I like the way Reid stated the case for filibuster reform. “This Republican Senate has started abusing the rules, so we’re going to have to change [the filibuster rule].” There’s no equivocation in that statement. It gets right to the point and it doesn’t leave any room for backtracking.
I’ve seen Harry Reid break speed records for backtracking, but this locks him in nice and tight, and he seems to actually agree with our argument against the filibuster.
The Republicans may have created quite the quandary for themselves. They’ve obstructed so abusively that they might discover they have dramatically less power with 47 senators than they had with forty-one. That kind of makes their fall campaign an exercise in futility. Good for them. It couldn’t happen to a lousier group of people.
I agree the filibuster and maybe the Senate itself needs some reform. But I am hesitant. I don’t want to wake up one morning to Abortion being illegal thanks to a 50 seat Republican Senate and a Republican Administration. I realize this is hypocritical, because I want progressive legislation to pass on a simple majority and not right-wing legislation. But I must be honest . . . for what it is worth, I have concerns . . .
chadwick, I can understand your concerns, and share some of them.
The Social Security fight in Bush’s second term alleviated some of my concerns. Bush wanted to privatize Social Security, as did most of the Republican party. And yet they couldn’t even get a bill voted out of committee in the House or Senate. Why?
Because it’s not enough to have a majority in Congress (and control the White House).

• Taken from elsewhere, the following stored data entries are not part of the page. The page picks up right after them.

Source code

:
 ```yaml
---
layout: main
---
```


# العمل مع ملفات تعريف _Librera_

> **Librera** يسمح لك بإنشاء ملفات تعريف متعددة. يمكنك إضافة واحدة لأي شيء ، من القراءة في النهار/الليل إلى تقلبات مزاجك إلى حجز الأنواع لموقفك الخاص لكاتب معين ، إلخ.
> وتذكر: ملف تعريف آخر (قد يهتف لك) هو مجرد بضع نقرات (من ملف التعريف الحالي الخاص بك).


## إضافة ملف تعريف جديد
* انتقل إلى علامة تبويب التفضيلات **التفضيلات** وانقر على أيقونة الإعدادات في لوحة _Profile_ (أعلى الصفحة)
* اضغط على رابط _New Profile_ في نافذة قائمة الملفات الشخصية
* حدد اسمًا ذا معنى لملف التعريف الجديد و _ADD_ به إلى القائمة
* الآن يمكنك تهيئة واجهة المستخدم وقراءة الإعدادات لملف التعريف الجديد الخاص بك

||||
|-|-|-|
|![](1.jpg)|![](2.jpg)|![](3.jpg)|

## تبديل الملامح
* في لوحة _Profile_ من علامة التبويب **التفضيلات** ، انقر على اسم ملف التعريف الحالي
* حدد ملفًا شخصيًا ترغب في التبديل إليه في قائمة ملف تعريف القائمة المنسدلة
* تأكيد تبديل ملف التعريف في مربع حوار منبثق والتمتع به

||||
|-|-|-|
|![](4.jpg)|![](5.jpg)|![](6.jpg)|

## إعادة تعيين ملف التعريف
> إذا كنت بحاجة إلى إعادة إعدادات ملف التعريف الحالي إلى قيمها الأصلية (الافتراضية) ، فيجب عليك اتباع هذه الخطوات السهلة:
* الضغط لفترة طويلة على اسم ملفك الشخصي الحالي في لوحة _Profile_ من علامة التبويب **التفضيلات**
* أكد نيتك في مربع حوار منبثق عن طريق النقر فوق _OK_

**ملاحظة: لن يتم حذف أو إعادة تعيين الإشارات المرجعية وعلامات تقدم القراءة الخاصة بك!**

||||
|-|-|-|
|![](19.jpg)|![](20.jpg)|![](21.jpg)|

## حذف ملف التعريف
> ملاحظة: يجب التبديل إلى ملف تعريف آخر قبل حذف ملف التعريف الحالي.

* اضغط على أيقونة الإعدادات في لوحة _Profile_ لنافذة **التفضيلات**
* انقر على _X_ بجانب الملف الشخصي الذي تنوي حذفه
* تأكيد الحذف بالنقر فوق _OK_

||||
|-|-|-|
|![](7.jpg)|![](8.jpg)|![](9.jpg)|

A united opposition party, and an energized citizenry can stop a majority party.
I’m more concerned about the following scenario: Senate Democrats don’t change the filibuster rule. Republicans continue to obstruct Obama and the Democratic agenda. Voters, frustrated at years of 10% unemployment “throw the bums out” and install a Republican majority. The first act of the Republican Senate is to do away with the filibuster. Then they pass numerous bills for President Palin (or Romney or…) to sign, so that she/he has the most successful first 100 days since FDR.
I think the consequences are 90% good for progressives and 10% bad. The senate is already anti-democratic. The filibuster magnifies that. If the public elects a president and full congress willing to roll back reproductive rights, so be it. It seems unlikely. What has happened is that public has elected a president and full congress to roll back bushism and they have been thwarted by the outrageous abuse of a minor procedural rule, a rule that has no constitutional standing.

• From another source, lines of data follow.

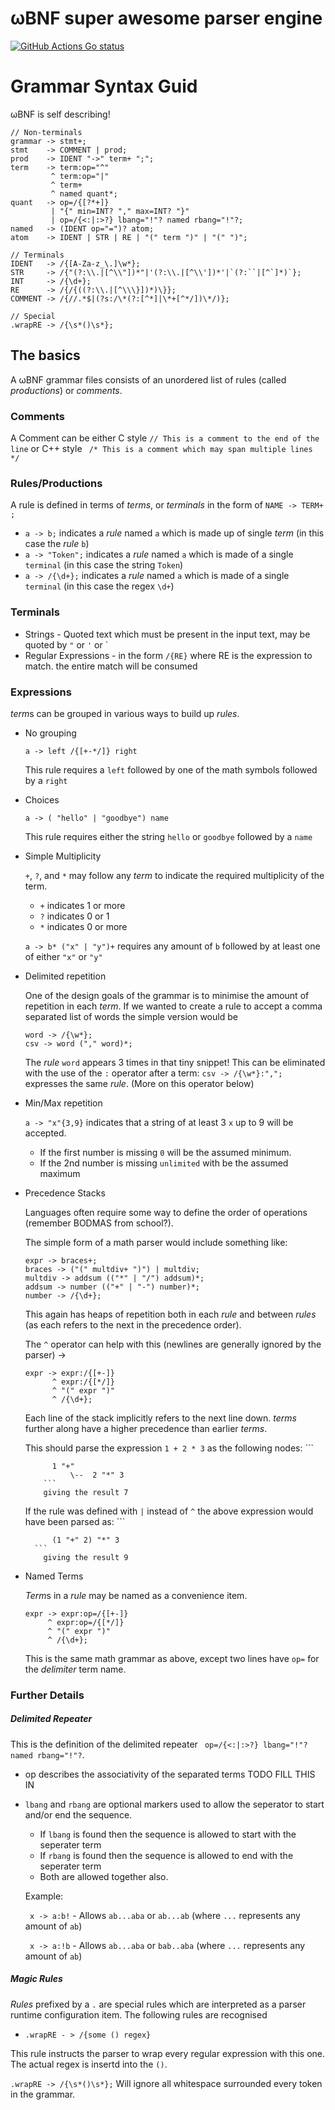 # ωBNF super awesome parser engine

[![GitHub Actions Go status](https://github.com/arr-ai/wbnf/workflows/Go/badge.svg)](.)


# Grammar Syntax Guid

ωBNF is self describing!
```
// Non-terminals
grammar -> stmt+;
stmt    -> COMMENT | prod;
prod    -> IDENT "->" term+ ";";
term    -> term:op="^"
         ^ term:op="|"
         ^ term+
         ^ named quant*;
quant   -> op=/{[?*+]}
         | "{" min=INT? "," max=INT? "}"
         | op=/{<:|:>?} lbang="!"? named rbang="!"?;
named   -> (IDENT op="=")? atom;
atom    -> IDENT | STR | RE | "(" term ")" | "(" ")";

// Terminals
IDENT   -> /{[A-Za-z_\.]\w*};
STR     -> /{"(?:\\.|[^\\"])*"|'(?:\\.|[^\\'])*'|`(?:``|[^`]*)`};
INT     -> /{\d+};
RE      -> /{/{((?:\\.|[^\\\}])*)\}};
COMMENT -> /{//.*$|(?s:/\*(?:[^*]|\*+[^*/])\*/)};

// Special
.wrapRE -> /{\s*()\s*};

```

## The basics

A ωBNF grammar files consists of an unordered list of rules (called *productions*) or *comments*.

### Comments
A Comment can be either C style `// This is a comment to the end of the line` or C++ style ` /* This is a comment which may span multiple lines */` 

### Rules/Productions

A rule is defined in terms of *terms*, or *terminals* in the form of `NAME -> TERM+ ;`
 -  `a -> b;` indicates a *rule* named `a` which is made up of single *term* (in this case the *rule* `b`)
 -  `a -> "Token";` indicates a *rule* named `a` which is made of a single `terminal` (in this case the string `Token`)
 -  `a -> /{\d+};` indicates a *rule* named `a` which is made of a single `terminal` (in this case the regex `\d+`)

### Terminals

- Strings - Quoted text which must be present in the input text, may be quoted by `"` or `'` or `
- Regular Expressions - in the form `/{RE}` where RE is the expression to match. the entire match will be consumed


### Expressions

*term*s can be grouped in various ways to build up *rules*.

- No grouping

    `a -> left /{[+-*/]} right`
    
    This rule requires a `left` followed by one of the math symbols followed by a `right`
    
- Choices

    `a -> ( "hello" | "goodbye") name`
    
    This rule requires either the string `hello` or `goodbye` followed by a `name`
    
- Simple Multiplicity

    `+`, `?`, and `*` may follow any *term* to indicate the required multiplicity of the term.
    - `+` indicates 1 or more
    - `?` indicates 0 or 1
    - `*` indicates 0 or more
    
    `a -> b* ("x" | "y")+` requires any amount of `b` followed by at least one of either `"x"` or `"y"`
   
- Delimited repetition

    One of the design goals of the grammar is to minimise the amount of repetition in each *term*. 
    If we wanted to create a rule to accept a comma separated list of words the simple version would be 
    ```
    word -> /{\w*};
    csv -> word ("," word)*;
    ```
    The *rule* `word` appears 3 times in that tiny snippet! This can be eliminated with the use of the `:` operator after a term:
    `csv -> /{\w*}:",";` expresses the same *rule*. (More on this operator below)

- Min/Max repetition

    `a -> "x"{3,9}` indicates that a string of at least 3 `x` up to 9 will be accepted.
     * If the first number is missing `0` will be the assumed minimum.
     * If the 2nd number is missing `unlimited` with be the assumed maximum

- Precedence Stacks

   Languages often require some way to define the order of operations (remember BODMAS from school?).
   
   The simple form of a math parser would include something like:
   ```
   expr -> braces+;
   braces -> ("(" multdiv+ ")") | multdiv;
   multdiv -> addsum (("*" | "/") addsum)*;
   addsum -> number (("+" | "-") number)*;
   number -> /{\d+};
    ```
    
    This again has heaps of repetition both in each *rule* and between *rules* (as each refers to the next in the precedence order).
    
    The `^` operator can help with this (newlines are generally ignored by the parser) ->
    ```
    expr -> expr:/{[+-]}
          ^ expr:/{[*/]}
          ^ "(" expr ")" 
          ^ /{\d+};
    ```
    
    Each line of the stack implicitly refers to the next line down. *terms* further along have a higher precedence
    than earlier *terms*.
    
    This should parse the expression `1 + 2 * 3` as the following nodes:
          ```
          
            1 "+"
                \--  2 "*" 3
          ```
          giving the result 7
    If the rule was defined with `|` instead of `^` the above expression would have been parsed as:
        ```
        
            (1 "+" 2) "*" 3 
        ```
          giving the result 9
          
- Named Terms

    *Term*s in a *rule* may be named as a convenience item. 
     ```
    expr -> expr:op=/{[+-]}
          ^ expr:op=/{[*/]}
          ^ "(" expr ")" 
          ^ /{\d+};
    ```
    
    This is the same math grammar as above, except two lines have `op=` for the *delimiter* term name.
          
###  Further Details

##### Delimited Repeater

This is the definition of the delimited repeater ` op=/{<:|:>?} lbang="!"? named rbang="!"?`.
 * op describes the associativity of the separated terms
   TODO FILL THIS IN
 * `lbang` and `rbang` are optional markers used to allow the seperator to start and/or end the sequence.
     
     - If `lbang` is found then the sequence is allowed to start with the seperater term
     - If `rbang` is found then the sequence is allowed to end with the seperater term
     - Both are allowed together also.
     
     Example:
     
     ` x -> a:b!` - Allows `ab...aba` or `ab...ab` (where `...` represents any amount of `ab`)
     
     ` x -> a:!b` - Allows `ab...aba` or `bab..aba` (where `...` represents any amount of `ab`)

##### Magic Rules

*Rules* prefixed by a `.` are special rules which are interpreted as a parser runtime configuration item. The following rules are recognised

* `.wrapRE - > /{some () regex}`  

This rule instructs the parser to wrap every regular expression with this one. The actual regex is insertd into the `()`.

`.wrapRE -> /{\s*()\s*};` Will ignore all whitespace surrounded every token in the grammar.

I’m disgusted by certain supposedly left leaning writers wringing their hands about how we can’t get rid of the filibuster if the republicans win seats. This is cowardly politics and a brain-dead argument. The filibuster is a minor, extra-constitutional rule of senate procedure. It has nothing to do with the will of the people-THAT’S THE POINT! And of course, even were we to grant that it has some tenuous, metaphysical relationship to elections, the whole point of the senate is that it is filled by three elections, not one. What irks me about these arguments is that they are perfectly designed to give aid and comfort to certain conservative democrats who will likely have “grave reservations” about a new system which would greatly reduce their influence.

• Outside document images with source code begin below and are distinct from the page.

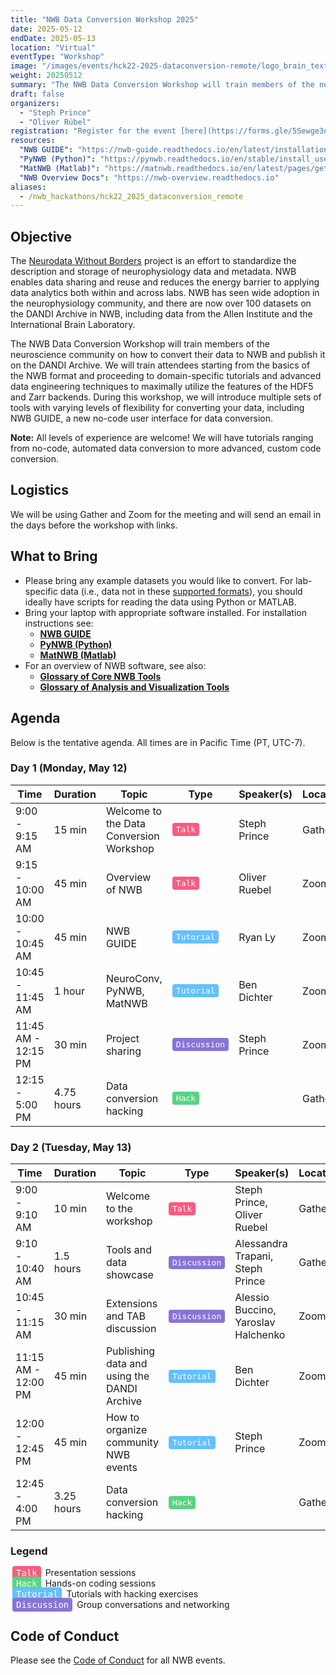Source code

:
 ```yaml
---
title: "NWB Data Conversion Workshop 2025"
date: 2025-05-12
endDate: 2025-05-13
location: "Virtual"
eventType: "Workshop"
image: "/images/events/hck22-2025-dataconversion-remote/logo_brain_text_white_hor.png"
weight: 20250512
summary: "The NWB Data Conversion Workshop will train members of the neuroscience community on how to convert their data to NWB and publish it on the DANDI Archive, from basic to advanced techniques."
draft: false
organizers:
  - "Steph Prince"
  - "Oliver Rübel"
registration: "Register for the event [here](https://forms.gle/5Sewge3qpozxnrATA)."
resources:
  "NWB GUIDE": "https://nwb-guide.readthedocs.io/en/latest/installation.html"
  "PyNWB (Python)": "https://pynwb.readthedocs.io/en/stable/install_users.html"
  "MatNWB (Matlab)": "https://matnwb.readthedocs.io/en/latest/pages/getting_started/installation_users.html"
  "NWB Overview Docs": "https://nwb-overview.readthedocs.io"
aliases:
  - /nwb_hackathons/hck22_2025_dataconversion_remote
---
```


## Objective

The [Neurodata Without Borders](https://nwb.org) project is an effort to standardize the description and storage of neurophysiology
data and metadata. NWB enables data sharing and reuse and reduces the energy barrier to applying data analytics both within
and across labs. NWB has seen wide adoption in the neurophysiology community, and there are now over 100 datasets on the
DANDI Archive in NWB, including data from the Allen Institute and the International Brain Laboratory.

The NWB Data Conversion Workshop will train members of the neuroscience community on how to convert their data to NWB and
publish it on the DANDI Archive. We will train attendees starting from the basics of the NWB format and proceeding to
domain-specific tutorials and advanced data engineering techniques to maximally utilize the features of the HDF5 and Zarr
backends. During this workshop, we will introduce multiple sets of tools with varying levels of flexibility for converting
your data, including NWB GUIDE, a new no-code user interface for data conversion.

**Note:** All levels of experience are welcome! We will have tutorials ranging from no-code, automated data conversion to
more advanced, custom code conversion.

## Logistics

We will be using Gather and Zoom for the meeting and will send an email in the days before the workshop with links.

## What to Bring

* Please bring any example datasets you would like to convert. For lab-specific data (i.e., data not in these [supported formats](https://nwb-guide.readthedocs.io/en/latest/format_support.html)), you should ideally have scripts for reading the data using Python or MATLAB.
* Bring your laptop with appropriate software installed. For installation instructions see:
  * [**NWB GUIDE**](https://nwb-guide.readthedocs.io/en/latest/installation.html)
  * [**PyNWB (Python)**](https://pynwb.readthedocs.io/en/stable/install_users.html)
  * [**MatNWB (Matlab)**](https://matnwb.readthedocs.io/en/latest/pages/getting_started/installation_users.html)
* For an overview of NWB software, see also: 
  * [**Glossary of Core NWB Tools**](https://nwb-overview.readthedocs.io/en/latest/core_tools/core_tools_home.html) 
  * [**Glossary of Analysis and Visualization Tools**](https://nwb-overview.readthedocs.io/en/latest/tools/analysis_tools_home.html)

## Agenda

Below is the tentative agenda. All times are in Pacific Time (PT, UTC-7). 

### Day 1 (Monday, May 12)

<table class="table table-bordered table-hover">
  <thead>
    <tr>
      <th style="width: 10%">Time</th>
      <th style="width: 10%">Duration</th>
      <th style="width: 35%">Topic</th>
      <th style="width: 15%">Type</th>
      <th style="width: 15%">Speaker(s)</th>
      <th style="width: 15%">Location</th>
    </tr>
  </thead>
  <tbody>
    <tr>
      <td>9:00 - 9:15 AM</td>
      <td>15 min</td>
      <td>Welcome to the Data Conversion Workshop</td>
      <td><kbd style="background-color: #F75C81; color: white; border-radius: 4px; padding: 3px 6px;">Talk</kbd></td>
      <td>Steph Prince</td>
      <td>Gather</td>
    </tr>
    <tr>
      <td>9:15 - 10:00 AM</td>
      <td>45 min</td>
      <td>Overview of NWB</td>
      <td><kbd style="background-color: #F75C81; color: white; border-radius: 4px; padding: 3px 6px;">Talk</kbd></td>
      <td>Oliver Ruebel</td>
      <td>Zoom</td>
    </tr>
    <tr>
      <td>10:00 - 10:45 AM</td>
      <td>45 min</td>
      <td>NWB GUIDE</td>
      <td><kbd style="background-color: #64C0FF; color: white; border-radius: 4px; padding: 3px 6px;">Tutorial</kbd></td>
      <td>Ryan Ly</td>
      <td>Zoom</td>
    </tr>
    <tr>
      <td>10:45 - 11:45 AM</td>
      <td>1 hour</td>
      <td>NeuroConv, PyNWB, MatNWB</td>
      <td><kbd style="background-color: #64C0FF; color: white; border-radius: 4px; padding: 3px 6px;">Tutorial</kbd></td>
      <td>Ben Dichter</td>
      <td>Zoom</td>
    </tr>
    <tr>
      <td>11:45 AM - 12:15 PM</td>
      <td>30 min</td>
      <td>Project sharing</td>
      <td><kbd style="background-color: #8974D6; color: white; border-radius: 4px; padding: 3px 6px;">Discussion</kbd></td>
      <td>Steph Prince</td>
      <td>Zoom</td>
    </tr>
    <tr>
      <td>12:15 - 5:00 PM</td>
      <td>4.75 hours</td>
      <td>Data conversion hacking</td>
      <td><kbd style="background-color: #59D382; color: white; border-radius: 4px; padding: 3px 6px;">Hack</kbd></td>
      <td></td>
      <td>Gather</td>
    </tr>
  </tbody>
</table>

### Day 2 (Tuesday, May 13)

<table class="table table-bordered table-hover">
  <thead>
    <tr>
      <th style="width: 10%">Time</th>
      <th style="width: 10%">Duration</th>
      <th style="width: 35%">Topic</th>
      <th style="width: 15%">Type</th>
      <th style="width: 15%">Speaker(s)</th>
      <th style="width: 15%">Location</th>
    </tr>
  </thead>
  <tbody>
    <tr>
      <td>9:00 - 9:10 AM</td>
      <td>10 min</td>
      <td>Welcome to the workshop</td>
      <td><kbd style="background-color: #F75C81; color: white; border-radius: 4px; padding: 3px 6px;">Talk</kbd></td>
      <td>Steph Prince, Oliver Ruebel</td>
      <td>Gather</td>
    </tr>
    <tr>
      <td>9:10 - 10:40 AM</td>
      <td>1.5 hours</td>
      <td>Tools and data showcase</td>
      <td><kbd style="background-color: #8974D6; color: white; border-radius: 4px; padding: 3px 6px;">Discussion</kbd></td>
      <td>Alessandra Trapani, Steph Prince</td>
      <td>Gather</td>
    </tr>
    <tr>
      <td>10:45 - 11:15 AM</td>
      <td>30 min</td>
      <td>Extensions and TAB discussion</td>
      <td><kbd style="background-color: #8974D6; color: white; border-radius: 4px; padding: 3px 6px;">Discussion</kbd></td>
      <td>Alessio Buccino, Yaroslav Halchenko</td>
      <td>Zoom</td>
    </tr>
    <tr>
      <td>11:15 AM - 12:00 PM</td>
      <td>45 min</td>
      <td>Publishing data and using the DANDI Archive</td>
      <td><kbd style="background-color: #64C0FF; color: white; border-radius: 4px; padding: 3px 6px;">Tutorial</kbd></td>
      <td>Ben Dichter</td>
      <td>Zoom</td>
    </tr>
    <tr>
      <td>12:00 - 12:45 PM</td>
      <td>45 min</td>
      <td>How to organize community NWB events</td>
      <td><kbd style="background-color: #64C0FF; color: white; border-radius: 4px; padding: 3px 6px;">Tutorial</kbd></td>
      <td>Steph Prince</td>
      <td>Zoom</td>
    </tr>
    <tr>
      <td>12:45 - 4:00 PM</td>
      <td>3.25 hours</td>
      <td>Data conversion hacking</td>
      <td><kbd style="background-color: #59D382; color: white; border-radius: 4px; padding: 3px 6px;">Hack</kbd></td>
      <td></td>
      <td>Gather</td>
    </tr>
  </tbody>
</table>

### Legend
<kbd style="background-color:#F75C81; color: white; border-radius: 4px; padding: 3px 6px; margin: 0 3px;">Talk</kbd> Presentation sessions  
<kbd style="background-color: #59D382; color: white; border-radius: 4px; padding: 3px 6px; margin: 0 3px;">Hack</kbd> Hands-on coding sessions  
<kbd style="background-color: #64C0FF; color: white; border-radius: 4px; padding: 3px 6px; margin: 0 3px;">Tutorial</kbd> Tutorials with hacking exercises  
<kbd style="background-color: #8974D6; color: white; border-radius: 4px; padding: 3px 6px; margin: 0 3px;">Discussion</kbd> Group conversations and networking

## Code of Conduct

Please see the [Code of Conduct](/code_of_conduct) for all NWB events.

Hesitation based on electoral blowback is also nonsense. A major reason democrats are in trouble now is because they rolled over and let the republicans control the senate with a 41 seat minority. And, finally, were the positions reversed, the republicans would obviously have no compunction in trashing the filibuster.
You deal with your concern by winning elections. Only when Democrats get corrupt, lazy, or divided on an issue like a protracted war do Democrats lose their majorities.
As long as Democrats provide peace, prosperity, honesty, transparency, and effective government, they get re-elected.
Unless there is a campaign of deceit that they are blind to and cannot call out. Which is why the liberal blogosphere exists.
Turn out the numbers in every Congressional District, and Democrats will keep getting elected. It is the folks in Congress themselves who determine how many or how few folks you can turn out for them. Primary when needed. Heck, strengthen the campaign by primarying every time. Make primaries routine not exercises in pique.
Your concerns are empty.
Oh I don’t mean you don’t actually have concerns I just mean the they’re kind of useless to have. Even if they had the fillibuster the Dems wouldn’t use it to stop stuff like this if they were in a 50-50 senate. I’m not even talking about right wing Dems, just that the Senate Dems seem to believe that if the GOP has control of the chamber the GOP should control the chamber which is not something the GOP believes. So they wouldn’t stop it anyway.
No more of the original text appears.